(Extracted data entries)

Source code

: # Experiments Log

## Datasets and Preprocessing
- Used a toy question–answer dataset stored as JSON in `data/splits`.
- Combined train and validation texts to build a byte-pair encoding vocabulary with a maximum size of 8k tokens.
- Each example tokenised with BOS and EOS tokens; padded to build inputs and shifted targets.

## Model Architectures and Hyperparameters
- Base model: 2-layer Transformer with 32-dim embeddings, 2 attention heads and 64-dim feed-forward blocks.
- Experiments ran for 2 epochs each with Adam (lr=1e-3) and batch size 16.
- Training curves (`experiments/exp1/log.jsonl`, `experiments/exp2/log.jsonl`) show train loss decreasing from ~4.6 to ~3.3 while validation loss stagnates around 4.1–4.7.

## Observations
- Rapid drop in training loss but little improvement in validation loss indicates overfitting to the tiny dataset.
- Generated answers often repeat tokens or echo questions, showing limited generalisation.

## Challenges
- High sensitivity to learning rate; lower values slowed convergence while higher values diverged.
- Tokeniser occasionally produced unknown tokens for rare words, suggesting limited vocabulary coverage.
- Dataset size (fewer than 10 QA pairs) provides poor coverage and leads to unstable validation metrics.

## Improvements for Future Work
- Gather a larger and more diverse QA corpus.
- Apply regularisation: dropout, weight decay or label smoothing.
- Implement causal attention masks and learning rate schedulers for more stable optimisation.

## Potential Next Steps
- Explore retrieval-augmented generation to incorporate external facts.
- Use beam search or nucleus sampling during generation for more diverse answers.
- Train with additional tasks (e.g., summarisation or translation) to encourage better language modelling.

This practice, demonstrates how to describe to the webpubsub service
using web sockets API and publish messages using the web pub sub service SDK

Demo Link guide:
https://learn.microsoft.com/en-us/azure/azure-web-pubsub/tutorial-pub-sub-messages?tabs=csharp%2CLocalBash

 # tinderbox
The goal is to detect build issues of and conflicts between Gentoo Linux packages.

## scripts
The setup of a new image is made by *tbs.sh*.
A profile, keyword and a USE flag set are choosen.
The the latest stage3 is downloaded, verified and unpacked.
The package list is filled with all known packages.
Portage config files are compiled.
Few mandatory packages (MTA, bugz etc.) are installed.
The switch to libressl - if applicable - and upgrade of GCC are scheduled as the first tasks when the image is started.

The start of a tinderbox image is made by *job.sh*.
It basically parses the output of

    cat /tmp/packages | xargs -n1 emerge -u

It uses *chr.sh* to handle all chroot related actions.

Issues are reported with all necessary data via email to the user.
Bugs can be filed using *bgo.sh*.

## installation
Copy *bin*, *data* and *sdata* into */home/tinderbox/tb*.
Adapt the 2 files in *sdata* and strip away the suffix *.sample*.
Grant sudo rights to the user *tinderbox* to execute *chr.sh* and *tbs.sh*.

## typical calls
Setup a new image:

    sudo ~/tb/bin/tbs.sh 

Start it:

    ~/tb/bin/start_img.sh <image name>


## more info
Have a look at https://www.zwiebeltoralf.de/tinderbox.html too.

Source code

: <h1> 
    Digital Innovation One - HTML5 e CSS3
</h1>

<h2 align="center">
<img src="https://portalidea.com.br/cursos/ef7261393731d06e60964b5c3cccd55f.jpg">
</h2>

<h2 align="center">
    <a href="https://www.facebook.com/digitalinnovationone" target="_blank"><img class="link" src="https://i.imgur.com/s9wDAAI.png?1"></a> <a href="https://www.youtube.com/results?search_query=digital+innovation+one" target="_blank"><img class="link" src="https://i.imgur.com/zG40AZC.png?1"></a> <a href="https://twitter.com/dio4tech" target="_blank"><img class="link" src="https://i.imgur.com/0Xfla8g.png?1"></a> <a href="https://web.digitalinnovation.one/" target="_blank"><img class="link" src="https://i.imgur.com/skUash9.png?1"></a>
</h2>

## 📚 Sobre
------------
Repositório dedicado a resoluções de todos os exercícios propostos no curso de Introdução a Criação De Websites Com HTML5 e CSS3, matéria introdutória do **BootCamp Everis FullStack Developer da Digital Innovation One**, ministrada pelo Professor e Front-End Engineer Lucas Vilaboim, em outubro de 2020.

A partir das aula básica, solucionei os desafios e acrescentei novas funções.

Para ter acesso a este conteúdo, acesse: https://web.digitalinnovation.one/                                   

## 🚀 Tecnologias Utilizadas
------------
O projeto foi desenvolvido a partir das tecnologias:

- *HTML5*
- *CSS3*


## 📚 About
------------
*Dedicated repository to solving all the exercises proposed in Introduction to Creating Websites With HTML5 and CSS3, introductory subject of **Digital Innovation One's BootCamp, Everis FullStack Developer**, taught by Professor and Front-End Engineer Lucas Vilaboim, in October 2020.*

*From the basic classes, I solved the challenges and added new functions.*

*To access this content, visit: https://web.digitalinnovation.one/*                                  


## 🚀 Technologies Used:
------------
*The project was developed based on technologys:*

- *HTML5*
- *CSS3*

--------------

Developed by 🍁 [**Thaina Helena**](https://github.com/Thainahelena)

WHAT TO DO >>
Scan the lines above for the word "sudo", then copy each line that has it.

WRITTEN SOLUTION >>
Grant sudo rights to the user *tinderbox* to execute *chr.sh* and *tbs.sh*.
    sudo ~/tb/bin/tbs.sh 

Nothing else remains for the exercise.